That whole policykit/polkit fiasco is another thing that's driven me crazy. *WHY* anyone would want to put Javascript into a system-level tool is way beyond me. The maintainer of polkit even gave quick mentions to Lua, Perl, and Python, but jumped right over them to go Javascript. Not only do they continue to find bugs in Javascript, but the language itself is subject to a great degree of churn.

I have a good bit of experience in Javascript and can do a lot with it. Closures and first-class functions are nice. However, I *hate* working in it. I really wish it weren't basically the only choice for scripting browsers. It's a pain to debug and it's prone to act in stupid ways. The language's designer, Brendan Eich, made a lot of bone-headed decisions early on in the design of the language and continues to press for more bone-headedness. I'd really like to get far away from that language. Having a dependency on it inside of a system tool is an awful thing.

I looked to polkit's configure file and see that there is no way to turn off its Javascript dependency.

So for now polkit still exists as an independent package. I see the rumblings about its impending assimilation into systemd; I'm surprised it hasn't happend already.

There's a thing that mystifies me: if systemd is all about purely declarative configurations, why not polkit?


I have a pet hypothesis about "configuration languages"... Call it "Pontius' Law of Application-Specific Shorthand" - "Every limited spedial-purpose computer language aspires to Turing Completeness."

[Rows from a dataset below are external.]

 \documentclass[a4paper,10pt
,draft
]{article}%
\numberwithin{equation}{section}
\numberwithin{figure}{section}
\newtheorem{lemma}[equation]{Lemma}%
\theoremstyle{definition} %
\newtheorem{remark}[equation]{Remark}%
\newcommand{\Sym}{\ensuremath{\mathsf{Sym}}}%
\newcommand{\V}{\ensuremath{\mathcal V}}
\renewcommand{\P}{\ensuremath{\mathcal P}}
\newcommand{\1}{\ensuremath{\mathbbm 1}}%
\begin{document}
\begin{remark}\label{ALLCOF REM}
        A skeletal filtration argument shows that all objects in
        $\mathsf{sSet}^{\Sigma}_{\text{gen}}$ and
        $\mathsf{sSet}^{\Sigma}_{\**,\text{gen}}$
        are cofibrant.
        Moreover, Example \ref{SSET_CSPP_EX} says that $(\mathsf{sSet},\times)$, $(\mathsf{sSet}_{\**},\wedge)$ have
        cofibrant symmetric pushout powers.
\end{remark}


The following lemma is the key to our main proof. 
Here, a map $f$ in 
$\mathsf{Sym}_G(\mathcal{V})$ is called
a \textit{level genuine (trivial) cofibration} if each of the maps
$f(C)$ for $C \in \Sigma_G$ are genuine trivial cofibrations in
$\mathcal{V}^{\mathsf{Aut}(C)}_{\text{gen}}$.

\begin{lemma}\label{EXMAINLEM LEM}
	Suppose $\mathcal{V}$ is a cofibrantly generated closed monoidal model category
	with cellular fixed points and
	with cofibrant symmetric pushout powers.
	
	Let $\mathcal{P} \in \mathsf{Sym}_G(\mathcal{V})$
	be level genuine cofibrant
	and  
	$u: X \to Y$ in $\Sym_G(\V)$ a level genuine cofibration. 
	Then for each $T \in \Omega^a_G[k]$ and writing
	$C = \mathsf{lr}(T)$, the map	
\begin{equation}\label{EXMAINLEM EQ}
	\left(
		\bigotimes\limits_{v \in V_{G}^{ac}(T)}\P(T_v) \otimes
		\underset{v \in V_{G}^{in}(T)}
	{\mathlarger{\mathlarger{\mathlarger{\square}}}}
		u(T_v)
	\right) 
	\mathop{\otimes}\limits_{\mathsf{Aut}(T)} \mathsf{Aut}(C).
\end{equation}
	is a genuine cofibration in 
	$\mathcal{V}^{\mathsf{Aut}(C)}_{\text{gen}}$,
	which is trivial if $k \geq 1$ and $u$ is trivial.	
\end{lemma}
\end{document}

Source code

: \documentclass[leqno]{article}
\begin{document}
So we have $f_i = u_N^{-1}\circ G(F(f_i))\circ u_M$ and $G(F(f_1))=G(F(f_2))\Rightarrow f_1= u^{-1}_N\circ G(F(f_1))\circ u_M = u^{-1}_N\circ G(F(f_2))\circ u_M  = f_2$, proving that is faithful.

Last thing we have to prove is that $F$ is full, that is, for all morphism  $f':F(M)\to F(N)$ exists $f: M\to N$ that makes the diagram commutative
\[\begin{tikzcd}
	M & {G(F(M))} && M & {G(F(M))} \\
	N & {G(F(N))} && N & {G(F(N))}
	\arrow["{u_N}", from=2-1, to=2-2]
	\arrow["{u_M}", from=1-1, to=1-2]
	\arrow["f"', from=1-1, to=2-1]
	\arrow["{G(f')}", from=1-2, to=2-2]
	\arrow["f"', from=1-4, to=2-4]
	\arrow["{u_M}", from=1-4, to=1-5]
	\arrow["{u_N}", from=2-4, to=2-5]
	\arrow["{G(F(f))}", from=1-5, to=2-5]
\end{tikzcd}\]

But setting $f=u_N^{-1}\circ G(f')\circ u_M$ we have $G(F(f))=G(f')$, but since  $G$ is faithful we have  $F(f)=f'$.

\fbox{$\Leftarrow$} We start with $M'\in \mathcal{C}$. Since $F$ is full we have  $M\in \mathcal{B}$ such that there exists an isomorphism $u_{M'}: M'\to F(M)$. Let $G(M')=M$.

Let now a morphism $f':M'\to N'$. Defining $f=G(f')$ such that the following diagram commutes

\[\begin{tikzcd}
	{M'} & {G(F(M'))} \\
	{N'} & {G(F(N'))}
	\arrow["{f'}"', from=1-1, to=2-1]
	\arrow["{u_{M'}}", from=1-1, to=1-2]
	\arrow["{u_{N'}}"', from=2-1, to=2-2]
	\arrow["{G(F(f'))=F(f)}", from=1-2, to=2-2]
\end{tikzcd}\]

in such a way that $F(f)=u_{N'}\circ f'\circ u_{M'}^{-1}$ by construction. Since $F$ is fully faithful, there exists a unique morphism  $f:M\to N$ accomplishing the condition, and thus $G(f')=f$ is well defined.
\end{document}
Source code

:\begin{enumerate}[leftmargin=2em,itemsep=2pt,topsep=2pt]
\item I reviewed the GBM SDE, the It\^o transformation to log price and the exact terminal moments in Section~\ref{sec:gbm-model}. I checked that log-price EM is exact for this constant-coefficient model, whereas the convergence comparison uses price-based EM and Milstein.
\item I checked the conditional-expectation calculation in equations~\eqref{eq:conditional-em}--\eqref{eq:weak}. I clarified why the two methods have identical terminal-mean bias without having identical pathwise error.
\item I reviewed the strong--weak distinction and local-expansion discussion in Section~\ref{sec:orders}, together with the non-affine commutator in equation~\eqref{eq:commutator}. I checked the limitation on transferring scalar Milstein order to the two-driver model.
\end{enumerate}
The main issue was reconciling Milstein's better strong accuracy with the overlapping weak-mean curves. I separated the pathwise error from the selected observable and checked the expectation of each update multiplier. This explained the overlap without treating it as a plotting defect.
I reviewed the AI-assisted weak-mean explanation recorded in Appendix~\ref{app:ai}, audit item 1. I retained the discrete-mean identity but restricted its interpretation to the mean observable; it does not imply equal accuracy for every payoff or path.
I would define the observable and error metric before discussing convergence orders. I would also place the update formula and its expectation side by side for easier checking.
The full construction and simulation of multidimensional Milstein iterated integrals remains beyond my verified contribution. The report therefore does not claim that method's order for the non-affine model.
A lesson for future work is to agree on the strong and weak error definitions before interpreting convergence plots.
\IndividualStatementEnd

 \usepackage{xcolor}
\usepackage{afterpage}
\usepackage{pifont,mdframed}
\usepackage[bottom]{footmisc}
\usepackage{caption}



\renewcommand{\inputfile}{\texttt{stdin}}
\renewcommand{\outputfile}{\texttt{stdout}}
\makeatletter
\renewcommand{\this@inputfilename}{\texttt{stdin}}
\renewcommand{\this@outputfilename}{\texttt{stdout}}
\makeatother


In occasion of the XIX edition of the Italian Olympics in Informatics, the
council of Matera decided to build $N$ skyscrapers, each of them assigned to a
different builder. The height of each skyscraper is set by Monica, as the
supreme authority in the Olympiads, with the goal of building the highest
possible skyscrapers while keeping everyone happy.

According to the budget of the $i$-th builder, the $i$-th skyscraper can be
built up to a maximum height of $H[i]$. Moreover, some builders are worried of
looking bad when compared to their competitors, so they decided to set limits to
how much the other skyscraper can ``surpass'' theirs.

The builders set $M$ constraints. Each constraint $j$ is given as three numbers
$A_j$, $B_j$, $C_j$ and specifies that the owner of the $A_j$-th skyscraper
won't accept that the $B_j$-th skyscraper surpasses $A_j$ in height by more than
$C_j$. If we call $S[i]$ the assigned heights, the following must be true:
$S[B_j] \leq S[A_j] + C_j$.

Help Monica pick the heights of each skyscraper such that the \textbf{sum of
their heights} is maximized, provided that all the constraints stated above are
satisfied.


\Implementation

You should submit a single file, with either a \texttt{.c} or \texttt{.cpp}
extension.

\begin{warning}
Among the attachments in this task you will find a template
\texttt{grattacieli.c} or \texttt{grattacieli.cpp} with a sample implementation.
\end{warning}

Many years ago on mainframes, I worked with a text markup language called "Script/VS". It's whole reason in life was to format text for printing, and that's what it was specialized for. But somewhere along the line it acquired enough extensions to become (I presume) Turing Complete. Somewhere after that, a simple text markup language was used as the implementation for a completely different type of markup language, SGML. I wrote several Style Files back in the day, and it was amazing/amusing what Script/VS was capable of.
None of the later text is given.